Re: [PATCH v2 07/10] x86/entry: Vastly simplify SYSENTER TF handling

From: Brian Gerst
Date: Sun Mar 06 2016 - 12:30:40 EST


On Sun, Mar 6, 2016 at 11:55 AM, Borislav Petkov <bp@xxxxxxxxx> wrote:
> On Sat, Mar 05, 2016 at 09:52:20PM -0800, Andy Lutomirski wrote:
>> Due to a blatant design error, SYSENTER doesn't clear TF. As a result,
>> if a user does SYSENTER with TF set, we will single-step through the
>> kernel until something clears TF. There is absolutely nothing we can
>> do to prevent this short of turning off SYSENTER [1].
>>
>> Simplify the handling considerably with two changes:
>>
>> 1. We already sanitize EFLAGS in SYSENTER to clear NT and AC. We can
>> add TF to that list of flags to sanitize with no overhead whatsoever.
>>
>> 2. Teach do_debug to ignore single-step traps in the SYSENTER prologue.
>>
>> That's all we need to do.
>>
>> Don't get too excited -- our handling is still buggy on 32-bit
>> kernels. There's nothing wrong with the SYSENTER code itself, but
>> the #DB prologue has a clever fixup for traps on the very first
>> instruction of entry_SYSENTER_32, and the fixup doesn't work quite
>> correctly. The next two patches will fix that.
>>
>> [1] We could probably prevent it by forcing BTF on at all times and
>> making sure we clear TF before any branches in the SYSENTER
>> code. Needless to say, this is a bad idea.
>>
>> Signed-off-by: Andy Lutomirski <luto@xxxxxxxxxx>
>> ---
>> arch/x86/entry/entry_32.S | 42 ++++++++++++++++++++++----------
>> arch/x86/entry/entry_64_compat.S | 9 ++++++-
>> arch/x86/include/asm/proto.h | 15 ++++++++++--
>> arch/x86/kernel/traps.c | 52 +++++++++++++++++++++++++++++++++-------
>> 4 files changed, 94 insertions(+), 24 deletions(-)
>>
>> diff --git a/arch/x86/entry/entry_32.S b/arch/x86/entry/entry_32.S
>> index a8c3424c3392..7700cf695d8c 100644
>> --- a/arch/x86/entry/entry_32.S
>> +++ b/arch/x86/entry/entry_32.S
>> @@ -287,7 +287,26 @@ need_resched:
>> END(resume_kernel)
>> #endif
>>
>> - # SYSENTER call handler stub
>> +GLOBAL(__begin_SYSENTER_singlestep_region)
>> +/*
>> + * All code from here through __end_SYSENTER_singlestep_region is subject
>> + * to being single-stepped if a user program sets TF and executes SYSENTER.
>> + * There is absolutely nothing that we can do to prevent this from happening
>> + * (thanks Intel!).

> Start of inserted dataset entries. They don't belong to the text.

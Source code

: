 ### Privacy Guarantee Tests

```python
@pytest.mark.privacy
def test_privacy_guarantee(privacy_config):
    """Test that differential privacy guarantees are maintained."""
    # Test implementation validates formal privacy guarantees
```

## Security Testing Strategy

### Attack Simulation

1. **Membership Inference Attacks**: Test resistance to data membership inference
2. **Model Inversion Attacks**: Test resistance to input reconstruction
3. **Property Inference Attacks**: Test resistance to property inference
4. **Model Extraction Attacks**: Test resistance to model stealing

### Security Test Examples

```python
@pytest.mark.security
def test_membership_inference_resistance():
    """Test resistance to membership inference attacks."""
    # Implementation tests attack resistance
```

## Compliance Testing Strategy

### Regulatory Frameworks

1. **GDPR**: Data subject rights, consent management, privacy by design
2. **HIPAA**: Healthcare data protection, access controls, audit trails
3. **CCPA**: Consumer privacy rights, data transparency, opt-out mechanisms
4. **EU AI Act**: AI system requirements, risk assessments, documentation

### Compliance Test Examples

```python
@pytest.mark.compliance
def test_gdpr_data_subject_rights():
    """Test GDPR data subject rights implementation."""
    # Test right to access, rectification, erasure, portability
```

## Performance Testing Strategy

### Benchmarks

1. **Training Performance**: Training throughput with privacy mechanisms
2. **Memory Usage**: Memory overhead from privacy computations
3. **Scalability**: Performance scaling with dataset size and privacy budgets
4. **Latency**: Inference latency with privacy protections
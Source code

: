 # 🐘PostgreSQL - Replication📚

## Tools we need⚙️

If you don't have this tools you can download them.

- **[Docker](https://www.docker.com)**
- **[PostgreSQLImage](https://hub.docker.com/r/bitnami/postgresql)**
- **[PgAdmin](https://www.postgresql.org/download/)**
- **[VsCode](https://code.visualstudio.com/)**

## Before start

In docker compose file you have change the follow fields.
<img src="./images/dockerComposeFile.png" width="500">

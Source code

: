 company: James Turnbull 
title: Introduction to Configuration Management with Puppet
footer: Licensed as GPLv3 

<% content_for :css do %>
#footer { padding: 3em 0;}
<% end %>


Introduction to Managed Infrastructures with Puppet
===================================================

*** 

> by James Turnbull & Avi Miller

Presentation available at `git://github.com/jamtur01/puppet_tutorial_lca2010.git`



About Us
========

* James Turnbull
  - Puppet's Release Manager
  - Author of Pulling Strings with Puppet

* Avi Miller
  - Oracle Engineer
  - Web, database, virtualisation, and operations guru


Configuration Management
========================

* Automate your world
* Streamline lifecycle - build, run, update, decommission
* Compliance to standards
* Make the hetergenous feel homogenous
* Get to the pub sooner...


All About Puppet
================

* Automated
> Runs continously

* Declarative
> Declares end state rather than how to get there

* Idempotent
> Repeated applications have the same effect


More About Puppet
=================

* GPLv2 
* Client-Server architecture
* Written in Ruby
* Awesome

To keep our handling of this situation as simple as
>> + * possible, we handle TF just like AC and NT, except that our #DB handler
>> + * will ignore all of the single-step traps generated in this range.
>> + */
>> +
>> +#ifdef CONFIG_XEN
>> +/*
>> + * Xen doesn't set %esp to be precisely what the normal SYSENTER
>> + * entry point expects, so fix it up before using the normal path.
>> + */
>> +ENTRY(xen_sysenter_target)
>> + addl $5*4, %esp /* remove xen-provided frame */
>> + jmp sysenter_past_esp
>> +#endif
>> +
>> ENTRY(entry_SYSENTER_32)
>> movl TSS_sysenter_sp0(%esp), %esp
>> sysenter_past_esp:
>
> Can you do this below (ontop of your diff) and get rid of those
> __{begin,end}_SYSENTER_singlestep_region and __end_entry_SYSENTER_compat
> globals and use the entry_SYSENTER_{32|compat} symbols instead?
>
> From a quick scan, kallsyms can give you the symbol size too so that you
> can compute where it ends:
>
> readelf -a vmlinux | grep entry_SYSENTER
> 55454: ffffffff8170aff0 99 FUNC GLOBAL DEFAULT 1 entry_SYSENTER_compat
> 62596: ffffffff8170b053 0 NOTYPE GLOBAL DEFAULT 1 __end_entry_SYSENTER_comp
>
> 0xffffffff8170aff0 + 99 = 0xffffffff8170b053
>
> ---
> Index: b/arch/x86/entry/entry_32.S
> ===================================================================
> --- a/arch/x86/entry/entry_32.S 2016-03-06 17:47:10.059733163 +0100
> +++ b/arch/x86/entry/entry_32.S 2016-03-06 17:46:52.235733410 +0100
> @@ -297,18 +297,13 @@ GLOBAL(__begin_SYSENTER_singlestep_regio
> * will ignore all of the single-step traps generated in this range.
> */
>
> +ENTRY(entry_SYSENTER_32)
> #ifdef CONFIG_XEN
> -/*
> - * Xen doesn't set %esp to be precisely what the normal SYSENTER
> - * entry point expects, so fix it up before using the normal path.
> - */
> -ENTRY(xen_sysenter_target)
> addl $5*4, %esp /* remove xen-provided frame */
> jmp sysenter_past_esp
> -#endif
> -
> -ENTRY(entry_SYSENTER_32)
> +#else
> movl TSS_sysenter_sp0(%esp), %esp
> +#endif
> sysenter_past_esp:
> pushl $__USER_DS /* pt_regs->ss */
> pushl %ebp /* pt_regs->sp (stashed in bp) */


This won't work if you run a Xen enabled kernel on bare metal. This
would work though:

ALTERNATIVE "movl TSS_sysenter_sp0(%esp), %esp", "addl $5*4, %esp",
X86_FEATURE_XENPV

I haven't read the Xen hypervisor code, but what are those 5 words
that were pushed on the stack by the hypervisor? It suspiciously is
the size of an IRET frame. Considering that we don't use SYSEXIT on
Xen anymore, can we just redirect SYSENTER to the INT80 handler?
Perhaps even just disable SYSENTER support in the VDSO on Xen. I
can't imagine SYSENTER is any faster than INT80 on Xen, because it has
to trap to the hypervisor first.

--
Brian Gerst